Wokabi received a finalist’s award for the Most Influential Women in Business & Government in Africa and won the second runner-up prize in the Trade category of the 2013 Africa Small,
Medium and Micro Enterprises Award. It was her first year in business and she was nowhere near where she felt she should be. The cosmetics trailblazer considers her husband, two children and parents as her greatest inspiration. Professionally, Bobbi Brown is the person she looks up to and aims to emulate.
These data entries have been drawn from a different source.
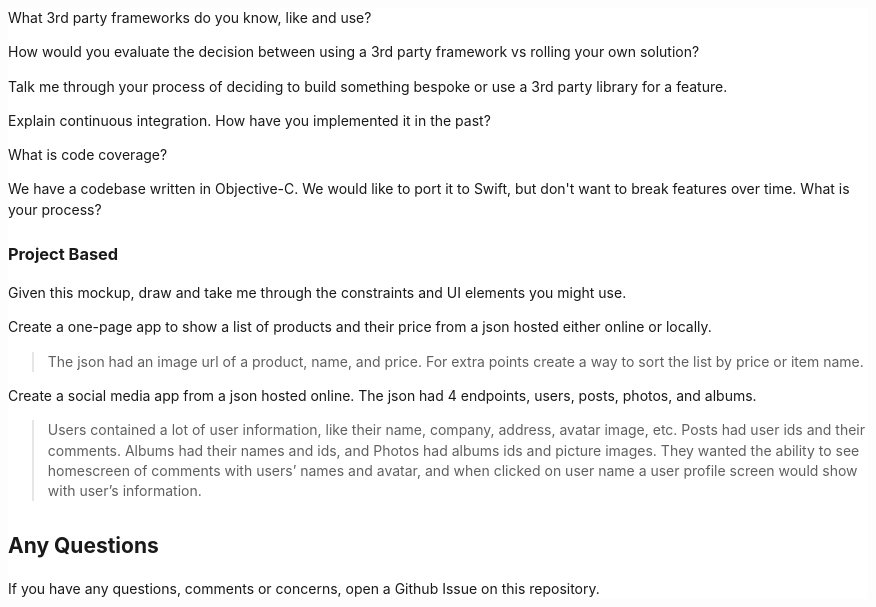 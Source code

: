 What 3rd party frameworks do you know, like and use?

How would you evaluate the decision between using a 3rd party framework vs rolling your own solution?

Talk me through your process of deciding to build something bespoke or use a 3rd party library for a feature.

Explain continuous integration. How have you implemented it in the past?

What is code coverage? 

We have a codebase written in Objective-C. We would like to port it to Swift, but don't want to break features over time. What is your process?

### Project Based

Given this mockup, draw and take me through the constraints and UI elements you might use.

Create a one-page app to show a list of products and their price from a json hosted either online or locally. 

> The json had an image url of a product, name, and price. For extra
> points create a way to sort the list by price or item name.

Create a social media app from a json hosted online. The json had 4 endpoints, users, posts, photos, and albums. 

> Users contained a lot of user information, like their name, company,
> address, avatar image, etc. Posts had user ids and their comments.
> Albums had their names and ids, and Photos had albums ids and picture
> images. They wanted the ability to see homescreen of comments with
> users’ names and avatar, and when clicked on user name a user profile
> screen would show with user’s information.

## Any Questions
If you have any questions, comments or concerns, open a Github Issue on this repository.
Although Estée Lauder, another cosmetics empire, bought Bobbi Brown Cosmetics in 1995, Brown retains creative control of the brand. “Bobbi started a make-up line in New York in the 1990s. She’s the one I compare myself to,” says Wokabi. “She was a makeup artist, started this cosmetic line and was very successful. It has been decades, yet she’s still a huge brand.” The Kenyan beauty industry has grown phenomenally from the days when models did their own make-up. “Today, there’s Naivasha Fashion Weekend, Fashion High Tea, Nairobi Fashion Market, Kenya Fashion Week… every month we’re booked for a major event. It’s a huge industry, and we have a lot more access to everything,” Wokabi discloses. “The Internet is priceless. There are kids I meet who learned make-up artistry on YouTube, which is great. If you’re learning well and you’re doing the right thing, fine. The biggest problem is access to products.”

Wokabi wants her product to be Kenya and Africa’s brand. She set up a strong mentorship programme in 2013 when she decided to “look for somebody who is hungry and passionate and wants to learn real make-up artistry from a professional; in essence, myself 10 years ago.”

Words of Wisdom

 “Don’t do something because someone else is doing it; create it, do it and take it to the next level.”
 “Do it well and for the right reason.”
 “Be the next big thing.”

The mother of two young sons, Wokabi’s formula for balancing work and family life is clear-cut: “Everybody around me – from my investors to my employees – knows that my family is my priority. I plan my time accordingly. I rarely do anything after 6pm, so the challenge becomes myself, because when do I have time for me? That’s what I’m trying to work on; to give myself some time and space.” In 2016, Wokabi sold SuzieBeauty to the Flame Tree Group which is listed on the Nairobi Securities Exchange. She cited the need to team up with a stronger partner with the expertise and resources to take the brand to another level. The Flame Tree Group retained her as chief creative officer and Brand Ambassador of SuzieBeauty. In February 2017, SuzieBeauty’s first retail store in Nairobi’s central business district opened in Yala Towers.

The cosmetics line also has retail outlets in two malls in Nairobi and also sells through other vendors and shops.